For the material that follows, return exactly the lines from the one with "### We're Testing Relationships" through the one with "Michael also offered", both ends included.

## Data to process
Start of Block

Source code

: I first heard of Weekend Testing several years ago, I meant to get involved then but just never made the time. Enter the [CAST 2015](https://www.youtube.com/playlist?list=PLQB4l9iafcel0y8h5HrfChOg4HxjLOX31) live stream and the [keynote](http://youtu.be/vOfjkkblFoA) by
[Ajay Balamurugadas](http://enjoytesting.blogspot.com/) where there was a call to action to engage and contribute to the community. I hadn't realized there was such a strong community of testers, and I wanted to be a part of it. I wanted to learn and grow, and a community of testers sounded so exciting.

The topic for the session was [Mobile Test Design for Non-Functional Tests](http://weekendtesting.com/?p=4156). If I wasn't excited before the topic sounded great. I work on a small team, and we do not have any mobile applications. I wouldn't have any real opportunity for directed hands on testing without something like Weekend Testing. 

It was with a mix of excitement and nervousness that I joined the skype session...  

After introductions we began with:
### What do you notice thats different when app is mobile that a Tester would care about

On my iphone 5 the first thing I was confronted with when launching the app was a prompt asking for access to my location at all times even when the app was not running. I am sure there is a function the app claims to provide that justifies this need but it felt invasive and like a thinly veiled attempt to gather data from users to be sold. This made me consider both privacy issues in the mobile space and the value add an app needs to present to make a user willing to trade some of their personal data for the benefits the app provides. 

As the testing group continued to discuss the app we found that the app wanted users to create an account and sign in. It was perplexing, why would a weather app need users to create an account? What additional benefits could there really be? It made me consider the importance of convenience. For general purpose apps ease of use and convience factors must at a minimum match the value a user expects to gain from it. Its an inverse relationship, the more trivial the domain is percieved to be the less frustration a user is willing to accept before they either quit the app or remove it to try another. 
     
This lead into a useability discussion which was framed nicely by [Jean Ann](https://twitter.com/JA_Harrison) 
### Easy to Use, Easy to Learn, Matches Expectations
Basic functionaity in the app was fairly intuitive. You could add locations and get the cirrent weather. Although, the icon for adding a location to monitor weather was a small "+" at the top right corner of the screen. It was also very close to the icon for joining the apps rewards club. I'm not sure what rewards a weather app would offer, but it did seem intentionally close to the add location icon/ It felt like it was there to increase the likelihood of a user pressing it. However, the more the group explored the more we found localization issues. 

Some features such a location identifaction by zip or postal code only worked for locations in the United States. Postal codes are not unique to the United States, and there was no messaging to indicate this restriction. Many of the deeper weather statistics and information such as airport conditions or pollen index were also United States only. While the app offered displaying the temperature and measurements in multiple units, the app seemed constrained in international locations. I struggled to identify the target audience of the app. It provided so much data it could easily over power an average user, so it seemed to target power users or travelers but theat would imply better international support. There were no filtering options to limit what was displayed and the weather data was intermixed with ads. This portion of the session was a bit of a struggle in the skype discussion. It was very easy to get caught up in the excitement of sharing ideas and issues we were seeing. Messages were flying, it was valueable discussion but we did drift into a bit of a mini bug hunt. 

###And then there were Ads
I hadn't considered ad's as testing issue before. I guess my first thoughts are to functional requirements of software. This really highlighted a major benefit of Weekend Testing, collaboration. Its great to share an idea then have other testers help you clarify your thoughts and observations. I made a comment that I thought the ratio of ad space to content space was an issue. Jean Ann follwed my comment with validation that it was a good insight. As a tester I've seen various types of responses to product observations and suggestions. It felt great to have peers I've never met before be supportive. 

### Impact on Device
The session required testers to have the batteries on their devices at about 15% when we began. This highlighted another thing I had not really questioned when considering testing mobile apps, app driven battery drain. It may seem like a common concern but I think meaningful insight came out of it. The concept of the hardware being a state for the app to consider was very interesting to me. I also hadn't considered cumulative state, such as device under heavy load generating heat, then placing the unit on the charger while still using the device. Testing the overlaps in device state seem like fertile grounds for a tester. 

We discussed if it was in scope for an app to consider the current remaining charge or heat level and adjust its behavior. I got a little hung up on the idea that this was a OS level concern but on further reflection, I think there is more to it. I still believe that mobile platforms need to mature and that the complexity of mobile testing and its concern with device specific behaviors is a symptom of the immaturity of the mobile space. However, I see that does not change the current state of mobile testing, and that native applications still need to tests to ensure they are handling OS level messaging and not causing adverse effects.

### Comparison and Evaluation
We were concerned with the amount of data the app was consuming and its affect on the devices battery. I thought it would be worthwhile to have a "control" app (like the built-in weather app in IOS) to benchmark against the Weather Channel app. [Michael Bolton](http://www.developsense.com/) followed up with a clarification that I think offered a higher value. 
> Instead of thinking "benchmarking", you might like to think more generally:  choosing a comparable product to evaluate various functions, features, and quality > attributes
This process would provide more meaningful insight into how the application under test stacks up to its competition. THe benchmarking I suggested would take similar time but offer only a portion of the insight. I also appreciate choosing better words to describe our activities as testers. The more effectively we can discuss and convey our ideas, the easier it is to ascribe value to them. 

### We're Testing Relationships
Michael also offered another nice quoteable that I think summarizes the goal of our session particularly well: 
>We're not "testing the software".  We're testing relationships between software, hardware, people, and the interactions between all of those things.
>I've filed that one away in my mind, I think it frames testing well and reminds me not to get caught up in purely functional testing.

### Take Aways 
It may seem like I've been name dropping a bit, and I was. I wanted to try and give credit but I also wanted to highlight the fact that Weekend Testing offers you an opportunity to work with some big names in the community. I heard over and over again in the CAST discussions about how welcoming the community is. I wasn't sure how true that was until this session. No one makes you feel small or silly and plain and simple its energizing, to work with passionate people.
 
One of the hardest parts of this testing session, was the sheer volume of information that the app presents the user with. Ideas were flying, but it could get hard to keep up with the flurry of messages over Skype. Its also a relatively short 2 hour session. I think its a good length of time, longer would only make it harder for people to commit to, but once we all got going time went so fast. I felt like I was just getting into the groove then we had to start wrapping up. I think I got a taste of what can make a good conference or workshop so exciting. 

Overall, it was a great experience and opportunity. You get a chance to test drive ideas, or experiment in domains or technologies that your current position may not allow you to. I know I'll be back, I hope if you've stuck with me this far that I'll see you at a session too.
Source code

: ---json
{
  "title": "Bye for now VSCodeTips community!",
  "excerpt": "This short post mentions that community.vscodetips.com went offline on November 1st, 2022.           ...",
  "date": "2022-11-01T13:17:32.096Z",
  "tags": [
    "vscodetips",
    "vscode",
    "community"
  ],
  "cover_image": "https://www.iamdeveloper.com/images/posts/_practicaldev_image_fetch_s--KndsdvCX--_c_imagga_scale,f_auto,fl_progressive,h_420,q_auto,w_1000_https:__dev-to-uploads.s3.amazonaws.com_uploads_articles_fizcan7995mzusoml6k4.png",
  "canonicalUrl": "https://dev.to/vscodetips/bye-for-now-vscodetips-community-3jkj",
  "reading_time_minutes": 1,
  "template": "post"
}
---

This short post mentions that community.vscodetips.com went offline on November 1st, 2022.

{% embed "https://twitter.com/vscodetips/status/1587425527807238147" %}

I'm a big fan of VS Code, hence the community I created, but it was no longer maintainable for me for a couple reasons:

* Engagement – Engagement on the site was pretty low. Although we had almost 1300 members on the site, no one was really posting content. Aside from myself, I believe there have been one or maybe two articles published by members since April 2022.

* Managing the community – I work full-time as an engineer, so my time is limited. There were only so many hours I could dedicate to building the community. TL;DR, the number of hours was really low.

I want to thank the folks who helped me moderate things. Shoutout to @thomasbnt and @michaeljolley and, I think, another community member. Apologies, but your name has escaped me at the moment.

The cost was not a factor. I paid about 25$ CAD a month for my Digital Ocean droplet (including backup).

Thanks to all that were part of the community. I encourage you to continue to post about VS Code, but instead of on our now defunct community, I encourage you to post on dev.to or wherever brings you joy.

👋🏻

End of Block

## Result for this task
### We're Testing Relationships
Michael also offered another nice quoteable that I think summarizes the goal of our session particularly well: 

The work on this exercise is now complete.